# Exercise goal:
Take the lines from the head of the listing through the one bearing "period has passed" and copy them exactly, leaving every picture out.

........

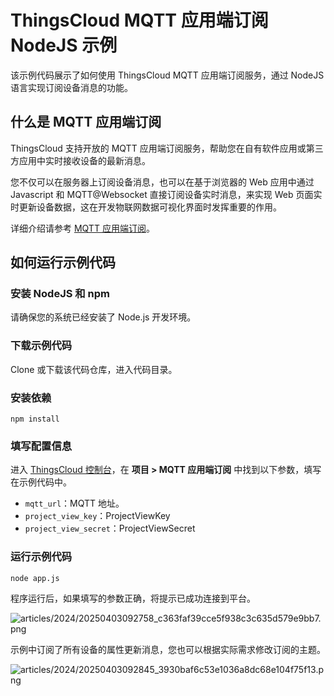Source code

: # ThingsCloud MQTT 应用端订阅 NodeJS 示例

该示例代码展示了如何使用 ThingsCloud MQTT 应用端订阅服务，通过 NodeJS 语言实现订阅设备消息的功能。


## 什么是 MQTT 应用端订阅

ThingsCloud 支持开放的 MQTT 应用端订阅服务，帮助您在自有软件应用或第三方应用中实时接收设备的最新消息。

您不仅可以在服务器上订阅设备消息，也可以在基于浏览器的 Web 应用中通过 Javascript 和 MQTT@Websocket 直接订阅设备实时消息，来实现 Web 页面实时更新设备数据，这在开发物联网数据可视化界面时发挥重要的作用。

详细介绍请参考 [MQTT 应用端订阅](https://www.thingscloud.xyz/docs/guide/api/project-mqtt-subscribe.html)。

## 如何运行示例代码

### 安装 NodeJS 和 npm

请确保您的系统已经安装了 Node.js 开发环境。


### 下载示例代码

Clone 或下载该代码仓库，进入代码目录。

### 安装依赖

```
npm install
```

### 填写配置信息

进入 [ThingsCloud 控制台](https://console.thingscloud.xyz/)，在 **项目 > MQTT 应用端订阅** 中找到以下参数，填写在示例代码中。

- `mqtt_url`：MQTT 地址。
- `project_view_key`：ProjectViewKey
- `project_view_secret`：ProjectViewSecret


### 运行示例代码

```
node app.js
```

程序运行后，如果填写的参数正确，将提示已成功连接到平台。

![articles/2024/20250403092758_c363faf39cce5f938c3c635d579e9bb7.png](https://img-1300291923.cos.ap-beijing.myqcloud.com/articles/2024/20250403092758_c363faf39cce5f938c3c635d579e9bb7.png)

示例中订阅了所有设备的属性更新消息，您也可以根据实际需求修改订阅的主题。


![articles/2024/20250403092845_3930baf6c53e1036a8dc68e104f75f13.png](https://img-1300291923.cos.ap-beijing.myqcloud.com/articles/2024/20250403092845_3930baf6c53e1036a8dc68e104f75f13.png)

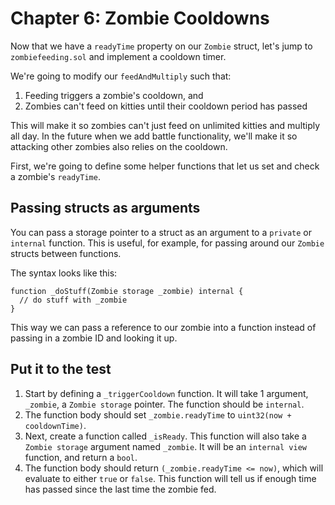 # Chapter 6: Zombie Cooldowns

Now that we have a `readyTime` property on our `Zombie` struct, let's jump to `zombiefeeding.sol` and implement a cooldown timer.

We're going to modify our `feedAndMultiply` such that:

1.  Feeding triggers a zombie's cooldown, and
2.  Zombies can't feed on kitties until their cooldown period has passed

This will make it so zombies can't just feed on unlimited kitties and multiply all day. In the future when we add battle functionality, we'll make it so attacking other zombies also relies on the cooldown.

First, we're going to define some helper functions that let us set and check a zombie's `readyTime`.

## Passing structs as arguments

You can pass a storage pointer to a struct as an argument to a `private` or `internal` function. This is useful, for example, for passing around our `Zombie` structs between functions.

The syntax looks like this:

```
function _doStuff(Zombie storage _zombie) internal {
  // do stuff with _zombie
}

```

This way we can pass a reference to our zombie into a function instead of passing in a zombie ID and looking it up.

## Put it to the test

1.  Start by defining a `_triggerCooldown` function. It will take 1 argument, `_zombie`, a `Zombie storage` pointer. The function should be `internal`.
2.  The function body should set `_zombie.readyTime` to `uint32(now + cooldownTime)`.
3.  Next, create a function called `_isReady`. This function will also take a `Zombie storage` argument named `_zombie`. It will be an `internal view` function, and return a `bool`.
4.  The function body should return `(_zombie.readyTime <= now)`, which will evaluate to either `true` or `false`. This function will tell us if enough time has passed since the last time the zombie fed.
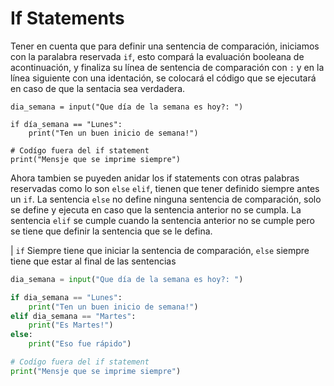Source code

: # If Statements

Tener en cuenta que para definir una sentencia de comparación, iniciamos con la paralabra reservada `if`, esto compará la evaluación booleana de acontinuación, y finaliza su línea de sentencia de comparación con `:` y en la línea siguiente con una identación, se colocará el código que se ejecutará en caso de que la sentacia sea verdadera.

```
dia_semana = input("Que día de la semana es hoy?: ")

if día_semana == "Lunes":
    print("Ten un buen inicio de semana!")

# Codígo fuera del if statement
print("Mensje que se imprime siempre")
```

Ahora tambien se puyeden anidar los if statements con otras palabras reservadas como lo son `else` `elif`, tienen que tener definido siempre antes un `if`.
La sentencia `else` no define ninguna sentencia de comparación, solo se define y ejecuta en caso que la sentencia anterior no se cumpla.
La sentencia `elif` se cumple cuando la sentencia anterior no se cumple pero se tiene que definir la sentencia que se le defina.

| `if` Siempre tiene que iniciar la sentencia de comparación, `else` siempre tiene que estar al final de las sentencias

```python
dia_semana = input("Que día de la semana es hoy?: ")

if dia_semana == "Lunes":
    print("Ten un buen inicio de semana!")
elif dia_semana == "Martes":
    print("Es Martes!")
else:
    print("Eso fue rápido")

# Codígo fuera del if statement
print("Mensje que se imprime siempre")
```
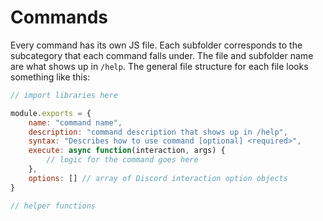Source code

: # Commands
Every command has its own JS file. Each subfolder corresponds to the subcategory
that each command falls under. The file and subfolder name are what shows up in
`/help`. The general file structure for each file looks something like this:

```js
// import libraries here

module.exports = {
    name: "command name",
    description: "command description that shows up in /help",
    syntax: "Describes how to use command [optional] <required>",
    execute: async function(interaction, args) {
        // logic for the command goes here
    },
    options: [] // array of Discord interaction option objects
}

// helper functions
```
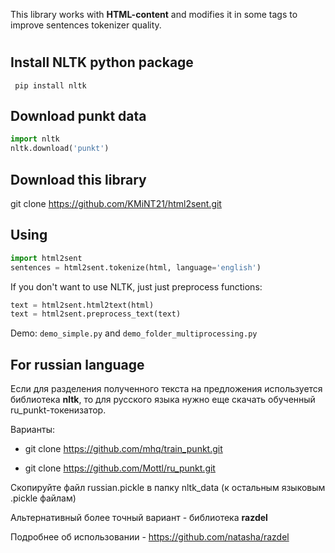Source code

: 
This library works with **HTML-content** and modifies it in some tags to improve sentences tokenizer quality.


# 
## Install NLTK python package
``` pip install nltk```


## Download punkt data

```python
import nltk
nltk.download('punkt')
```

## Download this library
git clone https://github.com/KMiNT21/html2sent.git


## Using
```python
import html2sent
sentences = html2sent.tokenize(html, language='english')
```

If you don't want to use NLTK, just just preprocess functions:

```python
text = html2sent.html2text(html)
text = html2sent.preprocess_text(text)
```

Demo: `demo_simple.py` and `demo_folder_multiprocessing.py`


## For russian language

Если для разделения полученного текста на предложения используется библиотека **nltk**,
то для русского языка нужно еще скачать обученный ru_punkt-токенизатор. 

Варианты:

- git clone https://github.com/mhq/train_punkt.git

- git clone https://github.com/Mottl/ru_punkt.git

Скопируйте файл russian.pickle в папку nltk_data (к остальным языковым .pickle файлам)

Альтернативный более точный вариант - библиотека **razdel**

Подробнее об использовании - https://github.com/natasha/razdel
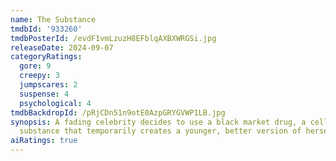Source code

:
 ```yaml
---
name: The Substance
tmdbId: '933260'
tmdbPosterId: /evdF1vmLzuzH8EFblqAXBXWRGSi.jpg
releaseDate: 2024-09-07
categoryRatings:
  gore: 9
  creepy: 3
  jumpscares: 2
  suspense: 4
  psychological: 4
tmdbBackdropId: /pRjCDn51n9otE0AzpGRYGVWP1LB.jpg
synopsis: A fading celebrity decides to use a black market drug, a cell-replicating
  substance that temporarily creates a younger, better version of herself.
aiRatings: true
---
```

........

# Reply to the exercise:
Source code

: # ThingsCloud MQTT 应用端订阅 NodeJS 示例

该示例代码展示了如何使用 ThingsCloud MQTT 应用端订阅服务，通过 NodeJS 语言实现订阅设备消息的功能。


## 什么是 MQTT 应用端订阅

ThingsCloud 支持开放的 MQTT 应用端订阅服务，帮助您在自有软件应用或第三方应用中实时接收设备的最新消息。

您不仅可以在服务器上订阅设备消息，也可以在基于浏览器的 Web 应用中通过 Javascript 和 MQTT@Websocket 直接订阅设备实时消息，来实现 Web 页面实时更新设备数据，这在开发物联网数据可视化界面时发挥重要的作用。

详细介绍请参考 [MQTT 应用端订阅](https://www.thingscloud.xyz/docs/guide/api/project-mqtt-subscribe.html)。

## 如何运行示例代码

### 安装 NodeJS 和 npm

请确保您的系统已经安装了 Node.js 开发环境。


### 下载示例代码

Clone 或下载该代码仓库，进入代码目录。

### 安装依赖

```
npm install
```

### 填写配置信息

进入 [ThingsCloud 控制台](https://console.thingscloud.xyz/)，在 **项目 > MQTT 应用端订阅** 中找到以下参数，填写在示例代码中。

- `mqtt_url`：MQTT 地址。
- `project_view_key`：ProjectViewKey
- `project_view_secret`：ProjectViewSecret


### 运行示例代码

```
node app.js
```

程序运行后，如果填写的参数正确，将提示已成功连接到平台。

![articles/2024/20250403092758_c363faf39cce5f938c3c635d579e9bb7.png](https://img-1300291923.cos.ap-beijing.myqcloud.com/articles/2024/20250403092758_c363faf39cce5f938c3c635d579e9bb7.png)

示例中订阅了所有设备的属性更新消息，您也可以根据实际需求修改订阅的主题。


![articles/2024/20250403092845_3930baf6c53e1036a8dc68e104f75f13.png](https://img-1300291923.cos.ap-beijing.myqcloud.com/articles/2024/20250403092845_3930baf6c53e1036a8dc68e104f75f13.png)

 # Chapter 6: Zombie Cooldowns

Now that we have a `readyTime` property on our `Zombie` struct, let's jump to `zombiefeeding.sol` and implement a cooldown timer.

We're going to modify our `feedAndMultiply` such that:

1.  Feeding triggers a zombie's cooldown, and
2.  Zombies can't feed on kitties until their cooldown period has passed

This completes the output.